- EXERCISE REQUIREMENTS -
The records beneath should be printed exactly, and the pictures are to be left out.

-----

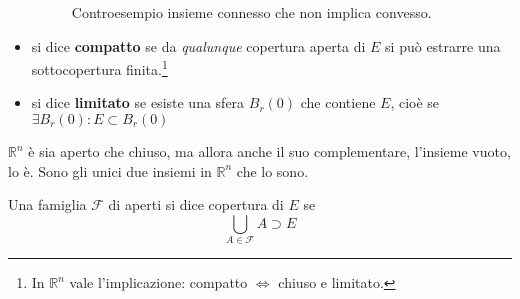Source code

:\documentclass[10pt,a4paper,twoside,openright]{book}
\begin{document}
\begin{itemize}
\begin{figure}[htpb]
	\caption{Controesempio insieme connesso che non implica convesso.}
\end{figure}
\FloatBarrier
\item si dice \textbf{compatto} se da \textit{qualunque} copertura aperta di $E$ si può estrarre una sottocopertura finita.\footnote{In $\mathbb{R}^{n}$ vale l'implicazione: compatto $\Leftrightarrow$ chiuso e limitato.}
\item si dice \textbf{limitato} se esiste una sfera $B_{r}(0)$ che contiene $E$, cioè se $\exists B_{r}(0) :E\subset B_{r}(0)$
\end{itemize}
\begin{nb}
$\mathbb{R}^{n}$ è sia aperto che chiuso, ma allora anche il suo complementare, l'insieme vuoto, lo è. Sono gli unici due insiemi in $\mathbb{R}^{n}$ che lo sono.
\end{nb}
\begin{definition}
[Copertura] Una famiglia $\mathcal{F}$ di aperti si dice copertura di $E$ se
\begin{equation*}
\bigcup _{A\in \mathcal{F}} A\supset E
\end{equation*}
\end{definition}
\end{document}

-----

- EXERCISE OUTPUT -
Source code

:\documentclass[10pt,a4paper,twoside,openright]{book}
\begin{document}
\begin{itemize}
\begin{figure}[htpb]
	\caption{Controesempio insieme connesso che non implica convesso.}
\end{figure}
\FloatBarrier
\item si dice \textbf{compatto} se da \textit{qualunque} copertura aperta di $E$ si può estrarre una sottocopertura finita.\footnote{In $\mathbb{R}^{n}$ vale l'implicazione: compatto $\Leftrightarrow$ chiuso e limitato.}
\item si dice \textbf{limitato} se esiste una sfera $B_{r}(0)$ che contiene $E$, cioè se $\exists B_{r}(0) :E\subset B_{r}(0)$
\end{itemize}
\begin{nb}
$\mathbb{R}^{n}$ è sia aperto che chiuso, ma allora anche il suo complementare, l'insieme vuoto, lo è. Sono gli unici due insiemi in $\mathbb{R}^{n}$ che lo sono.
\end{nb}
\begin{definition}
[Copertura] Una famiglia $\mathcal{F}$ di aperti si dice copertura di $E$ se
\begin{equation*}
\bigcup _{A\in \mathcal{F}} A\supset E
\end{equation*}
\end{definition}
\end{document}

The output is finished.